**EXERCISE DIRECTIONS**
Look through the records below, and copy out every line that holds the string "与某散列值做".

(Document images with source code)
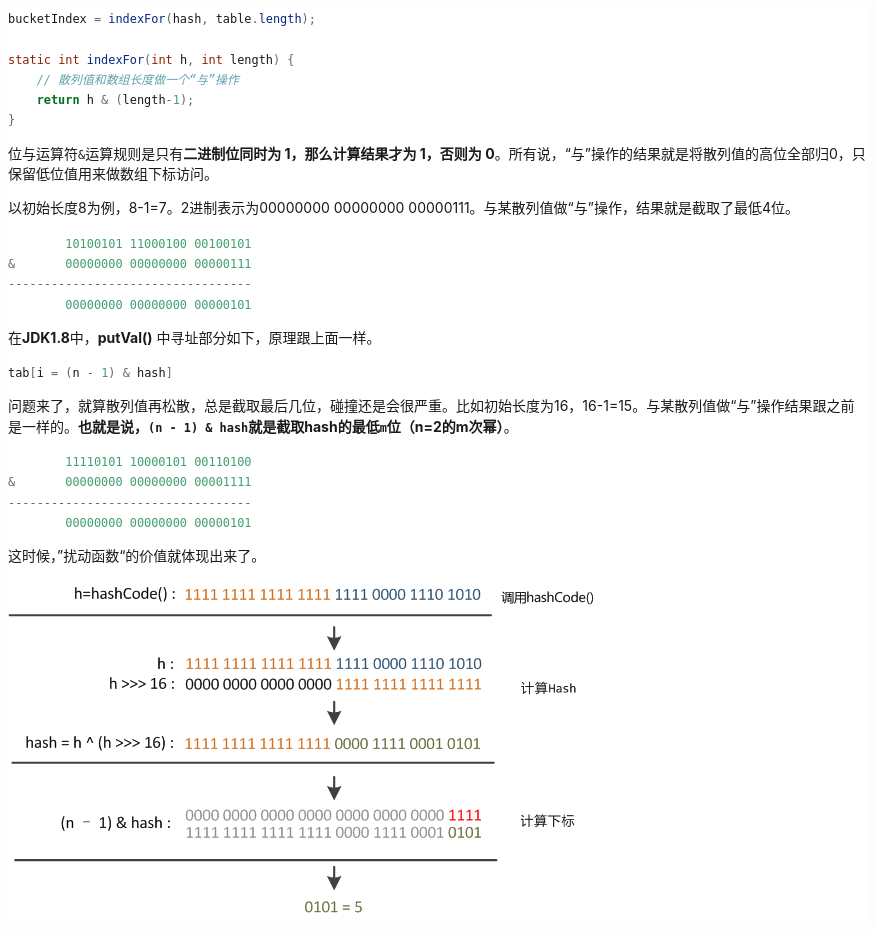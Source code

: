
 ```java
bucketIndex = indexFor(hash, table.length);

static int indexFor(int h, int length) {
    // 散列值和数组长度做一个“与”操作
    return h & (length-1);
}
```

位与运算符`&`运算规则是只有**二进制位同时为 1，那么计算结果才为 1，否则为 0**。所有说，“与”操作的结果就是将散列值的高位全部归0，只保留低位值用来做数组下标访问。

以初始长度8为例，8-1=7。2进制表示为00000000 00000000 00000111。与某散列值做“与”操作，结果就是截取了最低4位。

```java
		10100101 11000100 00100101
&		00000000 00000000 00000111
----------------------------------	
		00000000 00000000 00000101
```

在**JDK1.8**中，**putVal()** 中寻址部分如下，原理跟上面一样。

```java
tab[i = (n - 1) & hash]
```

问题来了，就算散列值再松散，总是截取最后几位，碰撞还是会很严重。比如初始长度为16，16-1=15。与某散列值做“与”操作结果跟之前是一样的。**也就是说，`(n - 1) & hash`就是截取hash的最低`m`位（n=2的m次幂）**。

```java
		11110101 10000101 00110100
&		00000000 00000000 00001111
----------------------------------	
		00000000 00000000 00000101
```

这时候，”扰动函数“的价值就体现出来了。

![](../../../images/collection/e65b38bc4f21af766926790f1b34387b.png)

**RESPONSE TO THIS EXERCISE**
以初始长度8为例，8-1=7。2进制表示为00000000 00000000 00000111。与某散列值做“与”操作，结果就是截取了最低4位。
问题来了，就算散列值再松散，总是截取最后几位，碰撞还是会很严重。比如初始长度为16，16-1=15。与某散列值做“与”操作结果跟之前是一样的。**也就是说，`(n - 1) & hash`就是截取hash的最低`m`位（n=2的m次幂）**。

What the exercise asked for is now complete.